Functions already take their arguments at runtime. Except when they don't, due
to optimisation.

For a benchmark to be automated, reproducible, etc. those constants have to be
baked in _somewhere_ , even if it's in a Haskell program using FFI (as in the
article), or a shell script, etc. Whilst optimisers don't (yet) cross the
language/process boundary, it still makes sense to include such sanity checks,
rather than assuming we know what the optimiser will/won't do.

After all, the whole point of a benchmark is to gather evidence to
question/ground the assumptions of our mental model. The less we assume, the
better. The more evidence we gather, the better.

------
runeks
I find it really interesting that the idiomatic Haskell implementations
(basically math) are the best-performing, while the Rust-like Haskell
implementation (using an IORef) is orders of magnitude slower. This is exactly
what I want: describe the logic of the operation, and leave the compiler to
optimize for the hardware (in this case a CPU which mutates registers). The
Rust implementation makes assumptions about the underlying hardware (has
registers we can mutate), and is only about 15% faster than the Haskell
implementation which makes no such assumptions.

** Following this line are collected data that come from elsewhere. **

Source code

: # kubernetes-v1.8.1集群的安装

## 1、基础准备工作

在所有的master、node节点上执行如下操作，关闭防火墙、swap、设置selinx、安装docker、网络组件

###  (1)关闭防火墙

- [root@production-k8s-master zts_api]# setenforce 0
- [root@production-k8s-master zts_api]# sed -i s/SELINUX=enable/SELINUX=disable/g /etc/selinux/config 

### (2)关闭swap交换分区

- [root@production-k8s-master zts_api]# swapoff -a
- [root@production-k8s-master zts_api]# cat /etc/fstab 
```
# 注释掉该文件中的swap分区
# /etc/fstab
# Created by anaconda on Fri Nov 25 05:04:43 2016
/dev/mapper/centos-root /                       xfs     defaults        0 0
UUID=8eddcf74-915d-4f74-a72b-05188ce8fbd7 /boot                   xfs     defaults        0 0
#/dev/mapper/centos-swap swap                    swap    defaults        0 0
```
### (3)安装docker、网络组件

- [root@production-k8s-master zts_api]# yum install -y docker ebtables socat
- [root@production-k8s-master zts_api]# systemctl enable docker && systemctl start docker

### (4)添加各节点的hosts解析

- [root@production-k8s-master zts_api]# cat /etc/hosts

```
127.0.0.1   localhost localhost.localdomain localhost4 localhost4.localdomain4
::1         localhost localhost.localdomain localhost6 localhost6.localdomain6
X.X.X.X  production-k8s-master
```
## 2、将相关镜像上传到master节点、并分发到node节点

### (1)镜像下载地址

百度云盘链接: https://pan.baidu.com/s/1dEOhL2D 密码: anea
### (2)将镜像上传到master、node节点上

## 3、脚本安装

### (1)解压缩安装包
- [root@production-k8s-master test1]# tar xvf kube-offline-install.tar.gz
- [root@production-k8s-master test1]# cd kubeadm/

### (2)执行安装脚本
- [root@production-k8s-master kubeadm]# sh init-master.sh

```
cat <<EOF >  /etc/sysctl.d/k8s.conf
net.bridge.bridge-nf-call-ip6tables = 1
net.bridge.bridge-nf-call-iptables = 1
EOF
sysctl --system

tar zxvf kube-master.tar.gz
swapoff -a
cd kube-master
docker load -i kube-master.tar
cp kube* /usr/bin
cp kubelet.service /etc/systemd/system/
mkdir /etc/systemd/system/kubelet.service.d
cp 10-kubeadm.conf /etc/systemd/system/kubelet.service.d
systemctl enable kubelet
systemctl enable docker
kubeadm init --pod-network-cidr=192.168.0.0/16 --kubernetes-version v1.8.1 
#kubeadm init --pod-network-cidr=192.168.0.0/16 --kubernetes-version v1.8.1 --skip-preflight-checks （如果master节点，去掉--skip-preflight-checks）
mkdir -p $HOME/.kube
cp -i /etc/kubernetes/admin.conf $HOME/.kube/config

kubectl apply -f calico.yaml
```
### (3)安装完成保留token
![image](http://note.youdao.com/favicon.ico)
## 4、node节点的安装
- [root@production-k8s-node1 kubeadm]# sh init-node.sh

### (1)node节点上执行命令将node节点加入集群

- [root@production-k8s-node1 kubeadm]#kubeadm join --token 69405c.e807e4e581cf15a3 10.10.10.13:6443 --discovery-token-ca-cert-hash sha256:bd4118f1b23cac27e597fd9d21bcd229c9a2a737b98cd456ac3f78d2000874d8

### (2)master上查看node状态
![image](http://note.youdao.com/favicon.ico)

In essence, this is why I love Haskell, and choose it over Rust: it allows me
to write my application logic directly, without having to think about it in
terms of mutation, and have the generated code be pretty fast. If GHC becomes
well-optimized enough it can render Rust obsolete, since "no runtime overhead"
becomes pretty meaningless if it's actually slower than Haskell (e.g. using
LinearTypes, which removes need for GC). Rust can't render Haskell obsolete,
however, since Haskell's goal is basically allowing you to write logic
directly, using types as propositions and values as proofs. So Haskell's goal
is a qualitative one (execute logic) while Rust's is a quantitative one
(performance/no runtime overhead), which results in Haskell being able to take
the place of Rust if GHC gains sufficiently in performance.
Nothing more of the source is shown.